Smith¹, S. Lan, Naoki Yoshie², Chisato Yoshikawa², Masahiko Fujii³, Yasuhiro Yamanaka^{1, 2} and Michio J. Kishi^{1, 4}

¹FRSGC, 3173-25 Showa-machi, Kanazawa-ku, Yokohama, 236-0001 Japan, Tel: 011-81-45-778-5581, (Fax -5707), E-mail: lanimal@jamstec.go.jp, ²Hokkaido Univ., Sapporo, Japan; ³JSPS, Tokyo & NIES, Tsukuba, Japan, and ⁴Hokkaido Univ., Hakodate, Japan

 

Modeling coupled biogeochemistry and ecosystem dynamics at four stations in the North Pacific: recent results from the FRSGC-HU Group

 

We have developed one-dimensional models based on the NEMURO model by PICES (the North Pacific Marine Science Organization) and applied them to four stations in the North Pacific.

 

A study simulating the dynamics of Si/N ratios for Stn. A7 (41°N, 145°E) in the western North Pacific found that three Si/N ratios (for uptake by phytoplankton, composition of sinking particles, and dissolved nutrients) varied because of differences between Si and N cycles in the ecosystem, even when using constant stoichiometry for diatoms. In summer observed surface nutrients are depleted at A7 but not at Stn. KNOT (44°N, 155°E). Using the same maximum photosynthetic rate for diatoms, simulated surface nutrient concentrations at KNOT were too low, especially in summer. This may be because iron limitation is more severe at KNOT than at A7. To consistently simulate the data for various nutrients, organic matter, and primary production at Stn. ALOHA, diazotrophs, bacteria, a microbial food web and a P-cycle were added.
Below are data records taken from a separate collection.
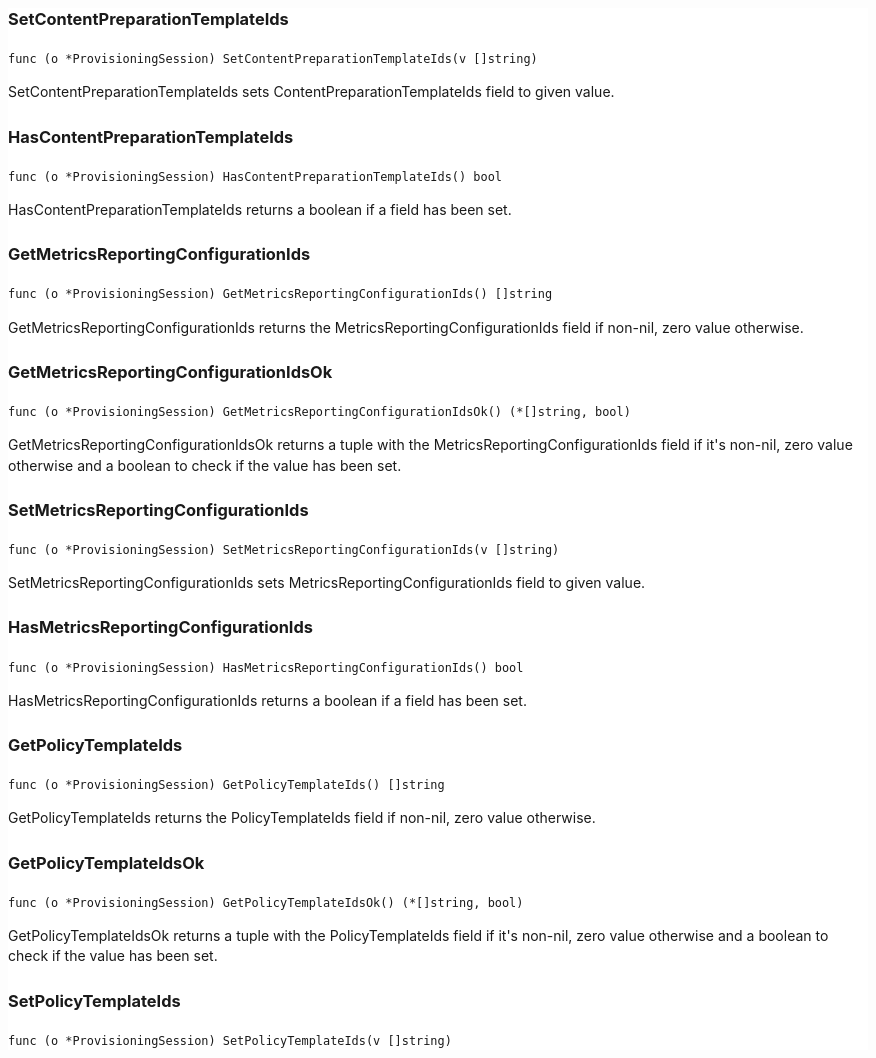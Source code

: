 ### SetContentPreparationTemplateIds

`func (o *ProvisioningSession) SetContentPreparationTemplateIds(v []string)`

SetContentPreparationTemplateIds sets ContentPreparationTemplateIds field to given value.

### HasContentPreparationTemplateIds

`func (o *ProvisioningSession) HasContentPreparationTemplateIds() bool`

HasContentPreparationTemplateIds returns a boolean if a field has been set.

### GetMetricsReportingConfigurationIds

`func (o *ProvisioningSession) GetMetricsReportingConfigurationIds() []string`

GetMetricsReportingConfigurationIds returns the MetricsReportingConfigurationIds field if non-nil, zero value otherwise.

### GetMetricsReportingConfigurationIdsOk

`func (o *ProvisioningSession) GetMetricsReportingConfigurationIdsOk() (*[]string, bool)`

GetMetricsReportingConfigurationIdsOk returns a tuple with the MetricsReportingConfigurationIds field if it's non-nil, zero value otherwise
and a boolean to check if the value has been set.

### SetMetricsReportingConfigurationIds

`func (o *ProvisioningSession) SetMetricsReportingConfigurationIds(v []string)`

SetMetricsReportingConfigurationIds sets MetricsReportingConfigurationIds field to given value.

### HasMetricsReportingConfigurationIds

`func (o *ProvisioningSession) HasMetricsReportingConfigurationIds() bool`

HasMetricsReportingConfigurationIds returns a boolean if a field has been set.

### GetPolicyTemplateIds

`func (o *ProvisioningSession) GetPolicyTemplateIds() []string`

GetPolicyTemplateIds returns the PolicyTemplateIds field if non-nil, zero value otherwise.

### GetPolicyTemplateIdsOk

`func (o *ProvisioningSession) GetPolicyTemplateIdsOk() (*[]string, bool)`

GetPolicyTemplateIdsOk returns a tuple with the PolicyTemplateIds field if it's non-nil, zero value otherwise
and a boolean to check if the value has been set.

### SetPolicyTemplateIds

`func (o *ProvisioningSession) SetPolicyTemplateIds(v []string)`
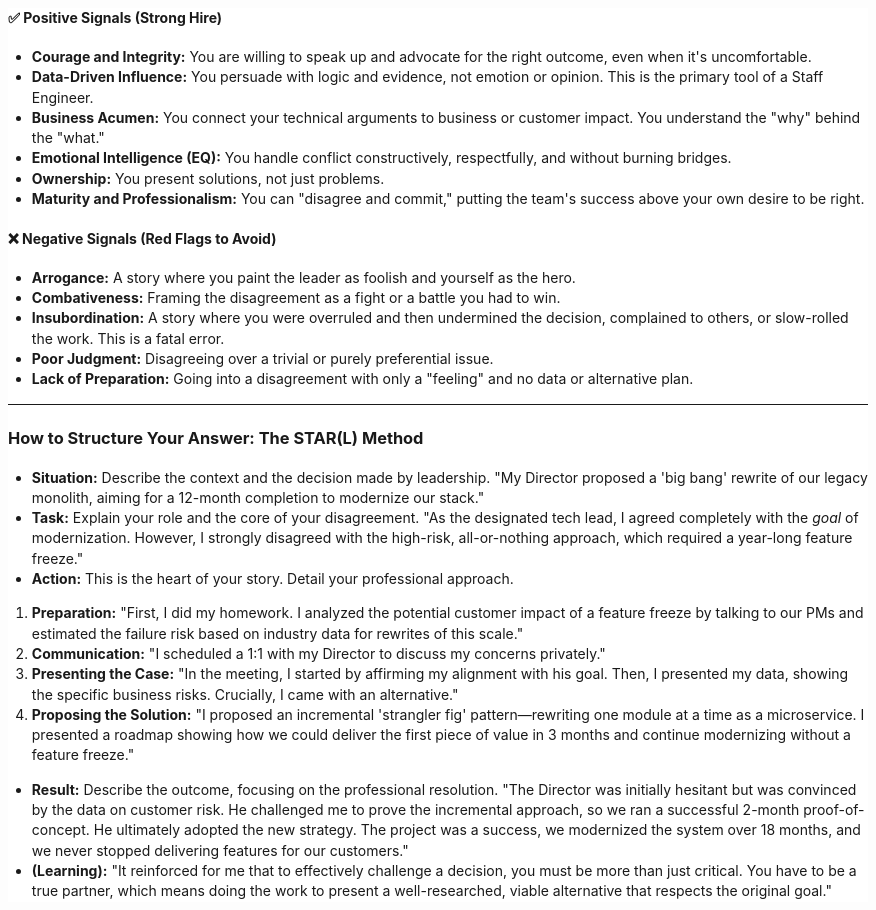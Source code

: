 #### ✅ Positive Signals (Strong Hire)

- **Courage and Integrity:** You are willing to speak up and advocate for the right outcome, even when it's uncomfortable.
- **Data-Driven Influence:** You persuade with logic and evidence, not emotion or opinion. This is the primary tool of a Staff Engineer.
- **Business Acumen:** You connect your technical arguments to business or customer impact. You understand the "why" behind the "what."
- **Emotional Intelligence (EQ):** You handle conflict constructively, respectfully, and without burning bridges.
- **Ownership:** You present solutions, not just problems.
- **Maturity and Professionalism:** You can "disagree and commit," putting the team's success above your own desire to be right.

#### ❌ Negative Signals (Red Flags to Avoid)

- **Arrogance:** A story where you paint the leader as foolish and yourself as the hero.
- **Combativeness:** Framing the disagreement as a fight or a battle you had to win.
- **Insubordination:** A story where you were overruled and then undermined the decision, complained to others, or slow-rolled the work. This is a fatal error.
- **Poor Judgment:** Disagreeing over a trivial or purely preferential issue.
- **Lack of Preparation:** Going into a disagreement with only a "feeling" and no data or alternative plan.

---

### How to Structure Your Answer: The STAR(L) Method

- **Situation:** Describe the context and the decision made by leadership. "My Director proposed a 'big bang' rewrite of our legacy monolith, aiming for a 12-month completion to modernize our stack."
- **Task:** Explain your role and the core of your disagreement. "As the designated tech lead, I agreed completely with the _goal_ of modernization. However, I strongly disagreed with the high-risk, all-or-nothing approach, which required a year-long feature freeze."
- **Action:** This is the heart of your story. Detail your professional approach.

1.  **Preparation:** "First, I did my homework. I analyzed the potential customer impact of a feature freeze by talking to our PMs and estimated the failure risk based on industry data for rewrites of this scale."
2.  **Communication:** "I scheduled a 1:1 with my Director to discuss my concerns privately."
3.  **Presenting the Case:** "In the meeting, I started by affirming my alignment with his goal. Then, I presented my data, showing the specific business risks. Crucially, I came with an alternative."
4.  **Proposing the Solution:** "I proposed an incremental 'strangler fig' pattern—rewriting one module at a time as a microservice. I presented a roadmap showing how we could deliver the first piece of value in 3 months and continue modernizing without a feature freeze."

- **Result:** Describe the outcome, focusing on the professional resolution. "The Director was initially hesitant but was convinced by the data on customer risk. He challenged me to prove the incremental approach, so we ran a successful 2-month proof-of-concept. He ultimately adopted the new strategy. The project was a success, we modernized the system over 18 months, and we never stopped delivering features for our customers."
- **(Learning):** "It reinforced for me that to effectively challenge a decision, you must be more than just critical. You have to be a true partner, which means doing the work to present a well-researched, viable alternative that respects the original goal."

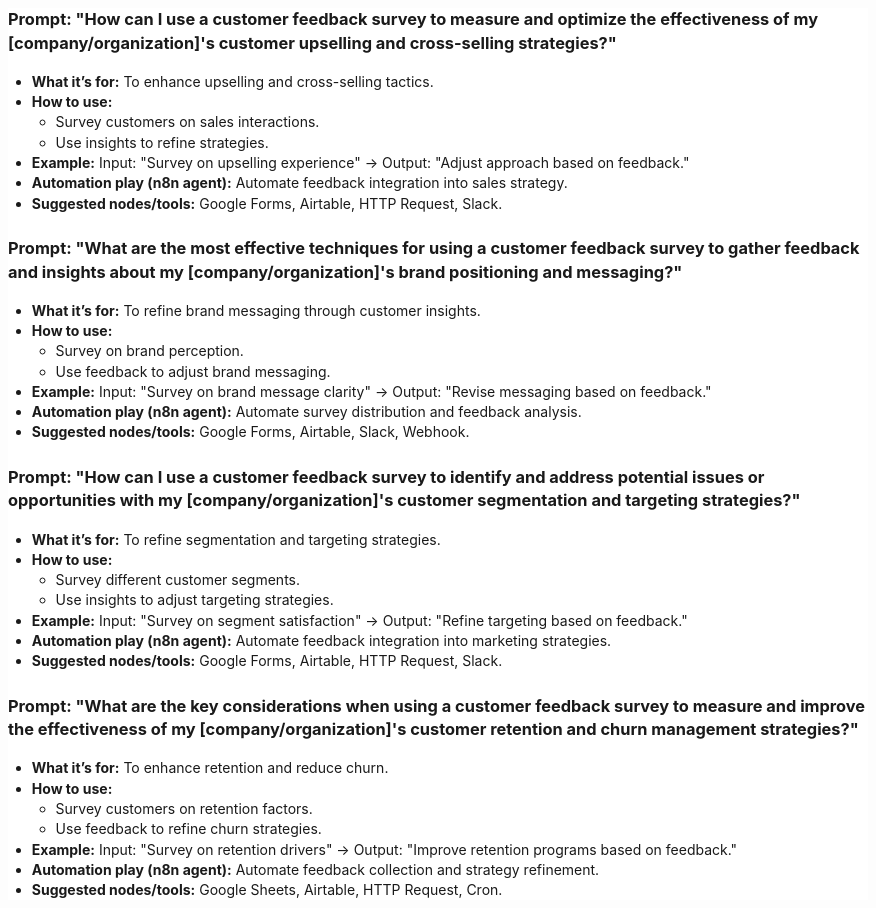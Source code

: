 ### Prompt: "How can I use a customer feedback survey to measure and optimize the effectiveness of my [company/organization]'s customer upselling and cross-selling strategies?"
- **What it’s for:** To enhance upselling and cross-selling tactics.
- **How to use:** 
  - Survey customers on sales interactions.
  - Use insights to refine strategies.
- **Example:** Input: "Survey on upselling experience" → Output: "Adjust approach based on feedback."
- **Automation play (n8n agent):** Automate feedback integration into sales strategy.
- **Suggested nodes/tools:** Google Forms, Airtable, HTTP Request, Slack.

### Prompt: "What are the most effective techniques for using a customer feedback survey to gather feedback and insights about my [company/organization]'s brand positioning and messaging?"
- **What it’s for:** To refine brand messaging through customer insights.
- **How to use:** 
  - Survey on brand perception.
  - Use feedback to adjust brand messaging.
- **Example:** Input: "Survey on brand message clarity" → Output: "Revise messaging based on feedback."
- **Automation play (n8n agent):** Automate survey distribution and feedback analysis.
- **Suggested nodes/tools:** Google Forms, Airtable, Slack, Webhook.

### Prompt: "How can I use a customer feedback survey to identify and address potential issues or opportunities with my [company/organization]'s customer segmentation and targeting strategies?"
- **What it’s for:** To refine segmentation and targeting strategies.
- **How to use:** 
  - Survey different customer segments.
  - Use insights to adjust targeting strategies.
- **Example:** Input: "Survey on segment satisfaction" → Output: "Refine targeting based on feedback."
- **Automation play (n8n agent):** Automate feedback integration into marketing strategies.
- **Suggested nodes/tools:** Google Forms, Airtable, HTTP Request, Slack.

### Prompt: "What are the key considerations when using a customer feedback survey to measure and improve the effectiveness of my [company/organization]'s customer retention and churn management strategies?"
- **What it’s for:** To enhance retention and reduce churn.
- **How to use:** 
  - Survey customers on retention factors.
  - Use feedback to refine churn strategies.
- **Example:** Input: "Survey on retention drivers" → Output: "Improve retention programs based on feedback."
- **Automation play (n8n agent):** Automate feedback collection and strategy refinement.
- **Suggested nodes/tools:** Google Sheets, Airtable, HTTP Request, Cron.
The simulations only approached consistency with all the data when accounting for differential remineralization of C, N and P in organic matter and high C:N ratios for uptake by phytoplankton. A model including the isotopes ¹⁴N and ¹⁵N was applied to the Sea of Okhotsk. To simulate seasonal variations in δ ¹⁵N of sinking particles, one must consider not only the isotopic fractionation for nitrate assimilation, but also those for ammonium assimilation and nitrification.